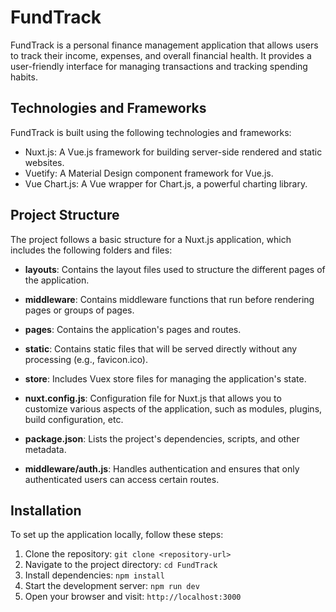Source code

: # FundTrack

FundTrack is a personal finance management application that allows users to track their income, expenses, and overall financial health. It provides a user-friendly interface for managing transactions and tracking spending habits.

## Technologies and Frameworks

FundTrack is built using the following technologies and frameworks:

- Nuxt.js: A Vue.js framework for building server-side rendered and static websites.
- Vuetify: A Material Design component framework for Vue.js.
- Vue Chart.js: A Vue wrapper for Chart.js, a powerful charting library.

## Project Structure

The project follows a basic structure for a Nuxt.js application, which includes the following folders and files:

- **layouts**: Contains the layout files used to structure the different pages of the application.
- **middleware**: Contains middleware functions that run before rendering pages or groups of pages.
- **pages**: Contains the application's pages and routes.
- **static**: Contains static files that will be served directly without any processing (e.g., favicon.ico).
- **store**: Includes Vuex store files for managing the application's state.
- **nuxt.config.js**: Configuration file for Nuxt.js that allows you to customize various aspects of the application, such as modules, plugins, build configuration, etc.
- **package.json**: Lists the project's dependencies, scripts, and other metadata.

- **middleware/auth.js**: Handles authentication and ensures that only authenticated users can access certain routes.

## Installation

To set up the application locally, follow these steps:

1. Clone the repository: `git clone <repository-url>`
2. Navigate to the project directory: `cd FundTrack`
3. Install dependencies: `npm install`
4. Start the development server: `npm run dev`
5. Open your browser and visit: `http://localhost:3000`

* Problem: All the lines that hold the word "pages" must appear in the answer, copied from the records.

* Answer to the problem:
- **layouts**: Contains the layout files used to structure the different pages of the application.
- **middleware**: Contains middleware functions that run before rendering pages or groups of pages.
- **pages**: Contains the application's pages and routes.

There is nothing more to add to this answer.